As far as I can tell, lots of people want to be on Broadway. They vary in talent, sure, but there seem to be more talented people than there are roles in musical theater at any given time. So, casting directors weed out the bad ones, and based on an off-book audition, or recommendations from other people, stick some talented actors in shows. The talented ones who don’t get work are left to keep trying.
Now, it seems to me this whole scheme could be a lot more merit-based if there was a sight-singing element to the audition process. Now, you don’t only have talented people, but you have talented people who can read music. The field is smaller for a while, and now you’re picking people based on real merit and abilities rather than splitting hairs over similarly-equipped actors.
Actors take lessons in singing, movement, interpretation, even auditioning specifically. If they’re already pouring all of this money into honing their craft, can’t they take the comparatively small step of learning how to read music? This would be one very easy prerequisite to implement, and it would smooth the whole process.
This has an economic advantage to producers, as well. When actors read music, they don’t have to spend as long in rehearsal. When they can sing through their parts the first time, and not go through it note-by-note by ear, everyone goes home early, and fewer bills have to be paid.
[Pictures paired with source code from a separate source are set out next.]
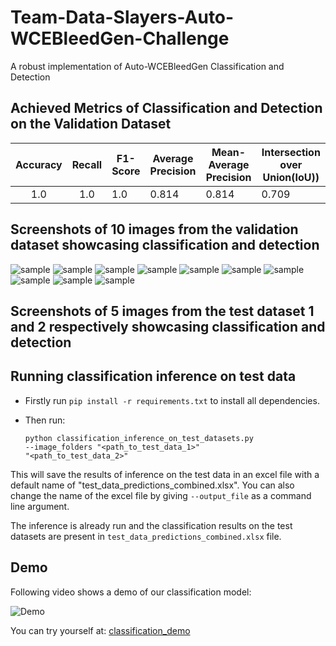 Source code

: # Team-Data-Slayers-Auto-WCEBleedGen-Challenge
A robust implementation of Auto-WCEBleedGen Classification and Detection

## Achieved Metrics of Classification and Detection on the Validation Dataset

| Accuracy | Recall | F1-Score | Average Precision | Mean-Average Precision | Intersection over Union(IoU)) |
|:--------:|:------:|----------|-------------------|------------------------|-------------------------------|
|    1.0   |   1.0  | 1.0      | 0.814             | 0.814                  | 0.709                         |

## Screenshots of 10 images from the validation dataset showcasing classification and detection

![sample](miscellaneous/validation_results_screenshots/example_1.jpg)
![sample](miscellaneous/validation_results_screenshots/example_2.jpg)
![sample](miscellaneous/validation_results_screenshots/example_3.jpg)
![sample](miscellaneous/validation_results_screenshots/example_4.jpg)
![sample](miscellaneous/validation_results_screenshots/example_5.jpg)
![sample](miscellaneous/validation_results_screenshots/example_6.jpg)
![sample](miscellaneous/validation_results_screenshots/example_7.jpg)
![sample](miscellaneous/validation_results_screenshots/example_8.jpg)
![sample](miscellaneous/validation_results_screenshots/example_9.jpg)
![sample](miscellaneous/validation_results_screenshots/example_10.jpg)

## Screenshots of 5 images from the test dataset 1 and 2 respectively showcasing classification and detection

## Running classification inference on test data

- Firstly run <code>pip install -r requirements.txt</code> to install all dependencies.
- Then run:
  
  <code>python classification_inference_on_test_datasets.py --image_folders "<path_to_test_data_1>" "<path_to_test_data_2>"</code>

This will save the results of inference on the test data in an excel file with a default name of "test_data_predictions_combined.xlsx". You can also change the name of the excel file by giving <code>--output_file</code> as a command line argument.

The inference is already run and the classification results on the test datasets are present in <code>test_data_predictions_combined.xlsx</code> file.

## Demo

Following video shows a demo of our classification model:

![Demo](miscellaneous/classification_demo.gif)

You can try yourself at: [classification_demo](https://huggingface.co/Aaryan333/convnext-tiny-finetuned-misahub-auto-wce)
Usually I’m OK with the differences between the music world and the musical theater world. I understand the time crunches in the latter, and can accept the more free-flowing, frenetic attitude of it. Maybe technique should come second to meaning in theater, fine. But here, it would actually help everyone if actors had to read music. It would speed up the process, cost less, and make the singers more precise.